Prices for long-dated U.S. Treasury debt rallied, while the dollar was little changed against a basket of currencies.
INVENTORIES A DRAG
Despite the downward revision, last quarter's growth is still a step up from the April-June period's 1.3 percent pace.
The government revised third-quarter output to account for an $8.5 billion drop in business inventories, the first decline since the fourth quarter of 2009.
The drop in inventories lopped off 1.55 percentage points from GDP growth, which was partly offset by strong exports.
Excluding inventories, the economy grew at an unrevised brisk 3.6 percent pace after expanding 1.6 percent in the second quarter.
Consumer spending was taken down a notch to a 2.3 percent growth pace from 2.4 percent, but remained the quickest pace since the fourth quarter of 2010.
But weak income growth could crimp spending going forward. Taking inflation into account, disposable income fell at a steeper 2.1 percent rate instead of 1.7 percent, the report showed. It had declined 0.5 percent in the prior three months.
The failure of a congressional "super committee" to agree on a deficit reduction package of at least $1.2 trillion also clouds the outlook. It is less clear now that Congress will extend a payroll tax cut and emergency unemployment benefits due to expire next month.
That potential fiscal drag, together with the festering European debt crisis, could undermine growth early next year and prompt further monetary stimulus from the Federal Reserve.
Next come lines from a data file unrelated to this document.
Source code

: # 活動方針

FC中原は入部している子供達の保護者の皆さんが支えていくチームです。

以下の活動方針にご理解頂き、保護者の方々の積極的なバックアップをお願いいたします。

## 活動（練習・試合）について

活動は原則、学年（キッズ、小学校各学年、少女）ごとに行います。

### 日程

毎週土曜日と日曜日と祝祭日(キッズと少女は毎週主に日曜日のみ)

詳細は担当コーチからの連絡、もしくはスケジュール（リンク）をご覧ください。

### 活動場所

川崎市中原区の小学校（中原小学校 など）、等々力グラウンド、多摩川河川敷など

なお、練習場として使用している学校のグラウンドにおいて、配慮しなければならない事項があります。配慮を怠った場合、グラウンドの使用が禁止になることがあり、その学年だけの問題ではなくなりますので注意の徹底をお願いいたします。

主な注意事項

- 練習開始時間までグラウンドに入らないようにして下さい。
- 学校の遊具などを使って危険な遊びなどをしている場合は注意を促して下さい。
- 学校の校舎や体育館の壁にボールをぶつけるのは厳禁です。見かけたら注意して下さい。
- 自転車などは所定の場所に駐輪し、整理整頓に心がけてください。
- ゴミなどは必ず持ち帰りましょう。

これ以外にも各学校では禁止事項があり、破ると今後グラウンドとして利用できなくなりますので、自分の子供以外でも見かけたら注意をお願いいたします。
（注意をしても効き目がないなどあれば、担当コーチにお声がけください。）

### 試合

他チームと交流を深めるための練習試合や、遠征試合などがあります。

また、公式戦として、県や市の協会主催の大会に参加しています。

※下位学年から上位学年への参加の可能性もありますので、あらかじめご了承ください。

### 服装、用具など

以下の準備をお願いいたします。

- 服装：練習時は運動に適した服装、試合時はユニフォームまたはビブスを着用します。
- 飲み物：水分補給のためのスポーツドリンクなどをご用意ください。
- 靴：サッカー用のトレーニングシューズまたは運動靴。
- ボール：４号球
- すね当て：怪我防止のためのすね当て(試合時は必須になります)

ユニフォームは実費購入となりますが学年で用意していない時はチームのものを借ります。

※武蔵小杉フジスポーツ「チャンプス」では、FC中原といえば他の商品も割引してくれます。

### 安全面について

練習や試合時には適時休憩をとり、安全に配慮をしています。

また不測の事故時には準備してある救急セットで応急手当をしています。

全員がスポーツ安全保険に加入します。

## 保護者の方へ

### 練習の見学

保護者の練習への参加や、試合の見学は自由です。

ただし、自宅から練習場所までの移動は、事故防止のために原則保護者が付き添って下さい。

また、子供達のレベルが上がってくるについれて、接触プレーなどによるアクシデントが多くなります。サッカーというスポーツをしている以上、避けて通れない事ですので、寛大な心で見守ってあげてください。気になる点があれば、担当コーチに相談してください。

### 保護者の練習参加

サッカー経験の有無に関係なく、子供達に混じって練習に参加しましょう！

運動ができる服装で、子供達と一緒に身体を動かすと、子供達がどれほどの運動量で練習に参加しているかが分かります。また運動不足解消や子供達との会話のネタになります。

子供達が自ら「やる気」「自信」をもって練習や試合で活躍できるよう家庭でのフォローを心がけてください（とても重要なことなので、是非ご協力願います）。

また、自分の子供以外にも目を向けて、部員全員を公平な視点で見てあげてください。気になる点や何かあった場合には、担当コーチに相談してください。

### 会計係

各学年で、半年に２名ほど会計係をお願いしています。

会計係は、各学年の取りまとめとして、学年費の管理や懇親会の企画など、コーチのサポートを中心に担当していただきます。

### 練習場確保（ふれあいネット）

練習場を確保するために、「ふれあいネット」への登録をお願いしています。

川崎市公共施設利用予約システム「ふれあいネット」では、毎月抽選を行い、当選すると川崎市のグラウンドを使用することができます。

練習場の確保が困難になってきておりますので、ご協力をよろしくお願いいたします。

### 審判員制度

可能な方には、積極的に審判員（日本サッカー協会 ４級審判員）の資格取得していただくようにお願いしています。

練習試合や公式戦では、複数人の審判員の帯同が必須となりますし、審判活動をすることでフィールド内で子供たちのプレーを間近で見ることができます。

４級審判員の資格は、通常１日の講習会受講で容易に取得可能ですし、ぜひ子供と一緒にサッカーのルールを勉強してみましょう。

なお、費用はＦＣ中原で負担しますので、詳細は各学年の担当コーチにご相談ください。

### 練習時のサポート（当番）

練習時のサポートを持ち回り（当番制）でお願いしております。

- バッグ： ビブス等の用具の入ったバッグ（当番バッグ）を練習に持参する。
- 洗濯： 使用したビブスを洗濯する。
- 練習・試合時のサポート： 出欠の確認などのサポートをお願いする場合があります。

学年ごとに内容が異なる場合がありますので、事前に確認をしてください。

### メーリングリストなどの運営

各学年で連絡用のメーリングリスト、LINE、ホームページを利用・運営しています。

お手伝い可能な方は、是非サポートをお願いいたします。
Minutes of the U.S. central bank's November 1-2 policy meeting published on Tuesday showed a few Fed officials believed the outlook for modest growth might warrant more policy easing.
"The complete failure of Washington to make any meaningful changes to spending or taxes could further harm confidence of both consumers and businesses," said Joel Naroff, chief economist at Naroff Economic Advisors in Holland, Pennsylvania.
"So we could get a really good fourth-quarter growth rate but much more modest gains in 2012, and that will weigh on investors and keep the Fed pushing as hard as it can, even if it is a string that it is pushing."
REVERSAL OF TEMPORARY FACTORS
Part of the pick-up in output during the last quarter reflected a reversal of factors that held back growth earlier in the year.
A jump in gasoline prices had weighed on spending in the first half of the year, and supply disruptions from Japan's big earthquake and tsunami in March had curbed auto production.
Business investment was revised down to a 14.8 percent rate from 16.3 percent as estimates for investment in nonresidential structures and outlays on equipment and software were lowered.
The department also said after-tax corporate profits increased at a 3.0 percent rate after rising 4.3 percent in the second quarter.
Exports grew at a stronger 4.3 percent rate instead of 4.0 percent, while imports rose at a much slower 0.5 percent rate rather than 1.9 percent.
Elsewhere, there were revisions to show modest residential construction growth and weak government spending.
The GDP report also showed inflation pressure subsiding, with a price index for personal spending rising at a 2.3 percent rate, instead of 2.4 percent. That compared to a 3.3 percent rate in the second quarter.
A core inflation measure, which strips out food and energy costs, rose at a 2.0 percent rate rather than 2.1 percent. The measure -- closely watched by the Federal Reserve -- grew at a 2.3 percent rate in the prior three months.